Minnesota Park Cleans the Mud from Flood
Russ Hoesley hoisted a metal shelf and reached to fit it in place. He stood back from the work and looked at the inside of Prairie Island Campground’s information office, still in shambles Monday (April 25) from the off season.
Flooding left behind mud and debris in this public campground near Winona, Minn., and Hoesley, campground manager, will likely spend the next month cleaning up and putting things back into place.
“I wanted to do a bunch of painting this year,” he said. “But I got all this extra work to do.”
With help from a few volunteers, Hoesley hopes to have the campgrounds ready for Memorial Day weekend and an expected crowd of 750 to 1,000 campers, the Winona Daily News reported.

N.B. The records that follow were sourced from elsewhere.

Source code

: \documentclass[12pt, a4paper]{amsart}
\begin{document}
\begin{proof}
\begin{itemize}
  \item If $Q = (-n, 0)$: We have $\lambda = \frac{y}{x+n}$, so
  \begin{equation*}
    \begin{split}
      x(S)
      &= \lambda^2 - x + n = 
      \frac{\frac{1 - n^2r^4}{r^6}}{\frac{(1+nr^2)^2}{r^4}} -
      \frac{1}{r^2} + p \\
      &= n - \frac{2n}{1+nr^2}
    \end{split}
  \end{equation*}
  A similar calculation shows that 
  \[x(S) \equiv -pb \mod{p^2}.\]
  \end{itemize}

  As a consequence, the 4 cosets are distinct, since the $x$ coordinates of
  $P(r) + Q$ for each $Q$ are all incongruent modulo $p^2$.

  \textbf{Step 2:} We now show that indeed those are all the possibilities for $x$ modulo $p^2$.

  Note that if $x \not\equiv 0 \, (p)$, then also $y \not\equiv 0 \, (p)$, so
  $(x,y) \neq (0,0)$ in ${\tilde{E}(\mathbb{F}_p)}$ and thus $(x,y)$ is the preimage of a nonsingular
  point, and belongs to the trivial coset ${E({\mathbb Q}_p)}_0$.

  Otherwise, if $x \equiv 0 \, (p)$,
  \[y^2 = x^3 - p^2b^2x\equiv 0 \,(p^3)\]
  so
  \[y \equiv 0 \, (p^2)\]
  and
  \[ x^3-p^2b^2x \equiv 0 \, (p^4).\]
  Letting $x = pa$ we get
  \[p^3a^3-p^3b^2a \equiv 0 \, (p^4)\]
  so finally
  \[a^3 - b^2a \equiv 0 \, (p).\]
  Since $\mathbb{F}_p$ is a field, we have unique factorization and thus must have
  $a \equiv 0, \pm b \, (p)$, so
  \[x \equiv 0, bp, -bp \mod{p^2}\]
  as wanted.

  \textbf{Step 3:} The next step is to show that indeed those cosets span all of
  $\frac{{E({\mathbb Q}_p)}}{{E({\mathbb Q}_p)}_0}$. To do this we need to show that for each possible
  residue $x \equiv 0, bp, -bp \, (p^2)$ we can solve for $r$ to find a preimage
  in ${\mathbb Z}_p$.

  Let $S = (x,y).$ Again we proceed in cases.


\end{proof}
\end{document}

In 17 years, Hoesley has cleared the remains of four big floods, and is well-practiced at managing the repair of Winona’s flood-susceptible park. The campground is always the first to be flooded, according to the National Weather Service, filling with water when the city flood gauge hits 13 feet.

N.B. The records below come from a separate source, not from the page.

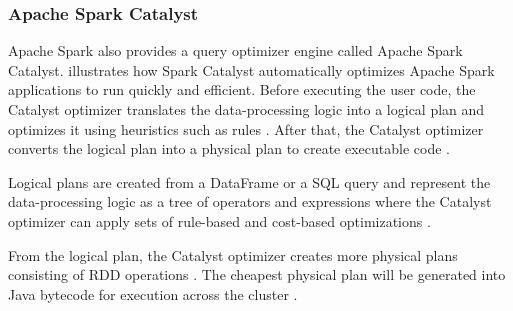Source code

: \subsubsection{Apache Spark Catalyst}
\label{subsubsec:04_spark_pr-model_catalyst}
Apache Spark also provides a query optimizer engine called Apache Spark Catalyst.  illustrates how Spark Catalyst automatically optimizes Apache Spark applications to run quickly and efficient.
Before executing the user code, the Catalyst optimizer translates the data-processing logic into a logical plan and optimizes it using heuristics such as rules \cite{Hien2018Spark}. After that, the Catalyst optimizer converts the logical plan into a physical plan to create executable code \cite{Hien2018Spark}.


Logical plans are created from a DataFrame or a SQL query and represent the data-processing logic as a tree of operators and expressions where the Catalyst optimizer can apply sets of rule-based and cost-based optimizations \cite{Hien2018Spark}.

From the logical plan, the Catalyst optimizer creates more physical plans consisting of RDD operations \cite{Chambers2018Spark}. The cheapest physical plan will be generated into Java bytecode for execution across the cluster \cite{Hien2018Spark}.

As soon as the water recedes, Hoesley starts clean up by mopping the office floor with bleach.
The Mississippi River crested April 15 and settled down below flood stage a week later, leaving behind much less damage than the 2001 flood, Hoesley said.
“In 2001, we had two inches of mud and a dead fish in here,” he said, laughing. “It was up so high for so long.”
Still, Hoesley and his helpers will spend the next few weeks clearing debris, repositioning docks, and taking gear out of the showers on high ground and moving them to storage.